Quintessence du sens en l'avenir qui est


Sitting on the top of the world

Avez-vous jamais entendu les spasmes d’un poëte enterré depuis cent vingt-neuf ans ?
Puisse le breuvage que je ferai boire à ces drôles en mon crâne leur procurer une ivresse mémorable ! Un frisson d’épouvante parcourt trois hommes un quart de seconde, ce qu’il faut à 50 milliards $ pour circuler grâce aux robots à haute fréquence, le temps d’un clin d’œil produit par mon orbite vide, où leur destin se lira comme en une boule de cristal. Elle tourne pour convoquer les esprits, la table du Salon Ovale, dans ce pays de villes aux édifices hauts comme des montagnes fardées de millions de couleurs criardes. La sève de l’âme universelle s’écoulera dans leurs gosiers pour y faire circuler des mânes  prohibés. Sur la montagne de l’autre rive, et dans tout le monde berbère, on appelle amen  l’eau. Ce mot vient d’une racine primitive ayant nommé mana  les forces élémentaires de l’univers. L’imen désigne la foi comme al mäna signifie le sens en arabe.

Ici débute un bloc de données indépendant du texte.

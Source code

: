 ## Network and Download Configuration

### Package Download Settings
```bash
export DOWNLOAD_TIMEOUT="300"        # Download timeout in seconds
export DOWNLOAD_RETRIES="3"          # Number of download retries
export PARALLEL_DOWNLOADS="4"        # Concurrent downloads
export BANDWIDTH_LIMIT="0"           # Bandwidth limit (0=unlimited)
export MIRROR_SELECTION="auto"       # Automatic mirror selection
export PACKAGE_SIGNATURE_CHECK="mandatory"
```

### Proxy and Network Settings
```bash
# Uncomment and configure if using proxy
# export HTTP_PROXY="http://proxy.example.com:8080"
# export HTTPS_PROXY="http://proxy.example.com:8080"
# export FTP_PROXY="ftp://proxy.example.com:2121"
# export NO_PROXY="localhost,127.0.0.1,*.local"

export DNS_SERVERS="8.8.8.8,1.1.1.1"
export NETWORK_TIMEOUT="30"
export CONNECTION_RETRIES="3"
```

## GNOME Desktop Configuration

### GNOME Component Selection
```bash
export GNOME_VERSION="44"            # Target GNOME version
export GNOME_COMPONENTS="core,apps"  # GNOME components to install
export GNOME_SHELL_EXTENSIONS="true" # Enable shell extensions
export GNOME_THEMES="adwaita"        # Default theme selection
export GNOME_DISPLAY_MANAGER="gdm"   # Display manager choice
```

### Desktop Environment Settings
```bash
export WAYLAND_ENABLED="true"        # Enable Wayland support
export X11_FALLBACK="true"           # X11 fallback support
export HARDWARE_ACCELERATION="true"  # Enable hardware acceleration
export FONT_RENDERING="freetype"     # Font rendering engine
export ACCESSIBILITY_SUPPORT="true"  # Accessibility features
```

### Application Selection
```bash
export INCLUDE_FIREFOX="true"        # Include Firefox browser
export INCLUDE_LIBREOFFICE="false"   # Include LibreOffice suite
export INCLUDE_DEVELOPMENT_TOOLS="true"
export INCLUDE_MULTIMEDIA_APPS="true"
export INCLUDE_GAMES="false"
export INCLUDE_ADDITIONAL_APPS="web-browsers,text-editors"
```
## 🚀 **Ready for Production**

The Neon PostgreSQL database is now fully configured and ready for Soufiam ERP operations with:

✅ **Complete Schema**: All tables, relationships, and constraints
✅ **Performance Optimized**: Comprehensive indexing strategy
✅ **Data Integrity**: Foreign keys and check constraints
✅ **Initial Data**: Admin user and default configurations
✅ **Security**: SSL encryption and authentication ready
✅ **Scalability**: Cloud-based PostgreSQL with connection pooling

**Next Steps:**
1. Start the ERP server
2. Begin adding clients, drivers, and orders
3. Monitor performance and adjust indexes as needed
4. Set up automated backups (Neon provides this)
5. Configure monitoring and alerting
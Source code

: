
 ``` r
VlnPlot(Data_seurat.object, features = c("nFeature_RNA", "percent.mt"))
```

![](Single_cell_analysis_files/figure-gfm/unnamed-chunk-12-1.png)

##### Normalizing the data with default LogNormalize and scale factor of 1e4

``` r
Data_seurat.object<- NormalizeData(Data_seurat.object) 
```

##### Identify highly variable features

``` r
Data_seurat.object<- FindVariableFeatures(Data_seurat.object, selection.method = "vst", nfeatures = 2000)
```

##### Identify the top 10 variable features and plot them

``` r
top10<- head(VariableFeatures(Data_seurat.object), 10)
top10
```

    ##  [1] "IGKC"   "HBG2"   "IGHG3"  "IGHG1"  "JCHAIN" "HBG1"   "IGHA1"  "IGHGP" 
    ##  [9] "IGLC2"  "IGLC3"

Toute l’humanité dérive de cette semence, ou semen,  associant man et manus en un jeu de langues par quoi la mania dit l’inspiration divine chez les Grecs, alors que les Russes disent manit  pour faire signe. Quant à l’esprit des peuples exterminés sur ce continent bibliquement offert comme Terre promise, pour être remplacé par de flamboyantes réclames, n’était-il pas dit Manitou ? Le mana de l’univers capturé par des machines est devenu système nerveux du marché pour des clients toujours en manque nécessaire de ce qui leur fut retiré. Une fois monopolisée cette puissance par un Yahvé-Moloch réputé son Créateur, la première centrale nucléaire de l’Histoire alimenta les consommateurs selon des normes prescrites par ses managers. Toute l’efficacité du système tient au fait que les gens ignorent la réalité de ce qui leur fut dérobé : ce marché ne fonctionne qu’à condition d’un tabou du mana. Kapitotal gobe la substance du monde et la tour Panoptic englobe les visions de ce festin, non sans occulter son essence et son sens aux populations digérées corps et âmes par le Moloch. Yeah, man ? Le premier de ces vocables marquant l’affirmation depuis des millénaires chez les Berbères, qui s’étendaient jusqu’au Yémen, on peut tenir pour adamique ce nom de lieu qui abritait l’Eden biblique, même si l’ignore un président de l’Amérique choisi pour sa couleur de peau par Goldman Sachs, quand celui-ci porte mon crâne à ses lèvres.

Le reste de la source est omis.